**Work instruction:**
Please set down exactly the lines of the listing below from the line containing "2021-present M.A., Linguistics" through the line containing "High German (C1, Business proficiency)<br>", both lines included, leaving out all other lines.
──────
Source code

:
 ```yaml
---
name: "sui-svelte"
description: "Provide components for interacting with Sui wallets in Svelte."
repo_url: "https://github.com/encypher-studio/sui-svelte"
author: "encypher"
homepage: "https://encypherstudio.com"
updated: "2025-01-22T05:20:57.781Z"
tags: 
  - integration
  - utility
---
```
──────
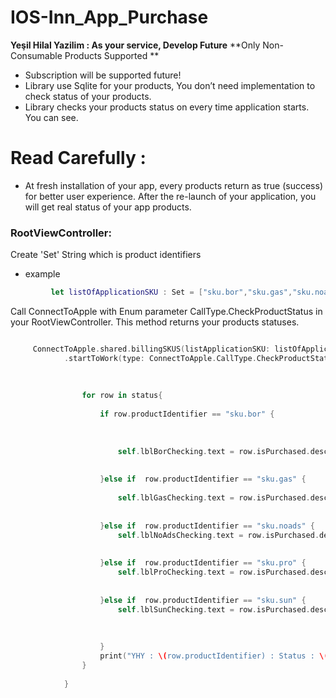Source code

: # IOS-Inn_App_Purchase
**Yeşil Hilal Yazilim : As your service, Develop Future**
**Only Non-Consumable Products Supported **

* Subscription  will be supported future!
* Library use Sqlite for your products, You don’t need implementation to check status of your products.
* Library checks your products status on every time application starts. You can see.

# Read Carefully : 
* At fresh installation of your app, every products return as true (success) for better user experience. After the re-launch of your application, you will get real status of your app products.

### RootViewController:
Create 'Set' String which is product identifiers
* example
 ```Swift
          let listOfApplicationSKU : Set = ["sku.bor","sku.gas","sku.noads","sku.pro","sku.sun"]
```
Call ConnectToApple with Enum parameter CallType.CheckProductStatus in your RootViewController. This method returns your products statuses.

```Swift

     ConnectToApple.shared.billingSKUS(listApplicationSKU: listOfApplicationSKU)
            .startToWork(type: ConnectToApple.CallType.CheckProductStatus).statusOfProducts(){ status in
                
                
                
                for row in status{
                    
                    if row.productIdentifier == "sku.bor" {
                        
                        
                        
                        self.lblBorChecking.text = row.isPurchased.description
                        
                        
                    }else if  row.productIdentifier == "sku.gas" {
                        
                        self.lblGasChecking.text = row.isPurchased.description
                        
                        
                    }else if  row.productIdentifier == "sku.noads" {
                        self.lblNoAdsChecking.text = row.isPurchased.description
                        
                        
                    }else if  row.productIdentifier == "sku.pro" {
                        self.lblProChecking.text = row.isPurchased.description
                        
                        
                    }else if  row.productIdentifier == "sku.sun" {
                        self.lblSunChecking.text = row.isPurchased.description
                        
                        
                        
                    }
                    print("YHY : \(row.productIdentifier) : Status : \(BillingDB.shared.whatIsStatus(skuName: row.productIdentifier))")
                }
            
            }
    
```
──────
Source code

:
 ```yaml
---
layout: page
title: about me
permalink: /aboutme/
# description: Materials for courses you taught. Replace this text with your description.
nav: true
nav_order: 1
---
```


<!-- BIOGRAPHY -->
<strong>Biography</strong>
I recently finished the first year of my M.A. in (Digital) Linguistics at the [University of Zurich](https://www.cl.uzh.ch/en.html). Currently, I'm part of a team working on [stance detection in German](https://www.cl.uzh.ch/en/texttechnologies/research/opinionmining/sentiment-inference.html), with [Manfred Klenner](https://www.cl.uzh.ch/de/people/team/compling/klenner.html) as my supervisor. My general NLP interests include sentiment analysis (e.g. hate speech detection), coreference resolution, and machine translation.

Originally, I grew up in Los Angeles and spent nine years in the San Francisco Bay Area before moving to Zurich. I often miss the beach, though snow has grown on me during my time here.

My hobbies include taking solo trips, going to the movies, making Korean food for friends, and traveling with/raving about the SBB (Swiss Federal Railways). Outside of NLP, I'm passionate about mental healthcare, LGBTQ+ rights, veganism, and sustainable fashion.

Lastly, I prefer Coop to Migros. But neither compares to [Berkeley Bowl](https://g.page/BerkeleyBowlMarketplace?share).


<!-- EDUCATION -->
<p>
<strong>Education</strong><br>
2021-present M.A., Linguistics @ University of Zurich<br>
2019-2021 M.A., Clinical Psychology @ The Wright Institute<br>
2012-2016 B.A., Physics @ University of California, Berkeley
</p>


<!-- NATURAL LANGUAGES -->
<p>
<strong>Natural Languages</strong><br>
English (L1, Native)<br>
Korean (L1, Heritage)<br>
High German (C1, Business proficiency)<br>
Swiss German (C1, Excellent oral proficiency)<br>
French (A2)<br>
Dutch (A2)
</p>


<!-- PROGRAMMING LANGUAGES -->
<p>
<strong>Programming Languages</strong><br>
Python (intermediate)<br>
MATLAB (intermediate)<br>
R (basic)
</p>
──────
**Response box:**
2021-present M.A., Linguistics @ University of Zurich<br>
2019-2021 M.A., Clinical Psychology @ The Wright Institute<br>
2012-2016 B.A., Physics @ University of California, Berkeley
</p>


<!-- NATURAL LANGUAGES -->
<p>
<strong>Natural Languages</strong><br>
English (L1, Native)<br>
Korean (L1, Heritage)<br>
High German (C1, Business proficiency)<br>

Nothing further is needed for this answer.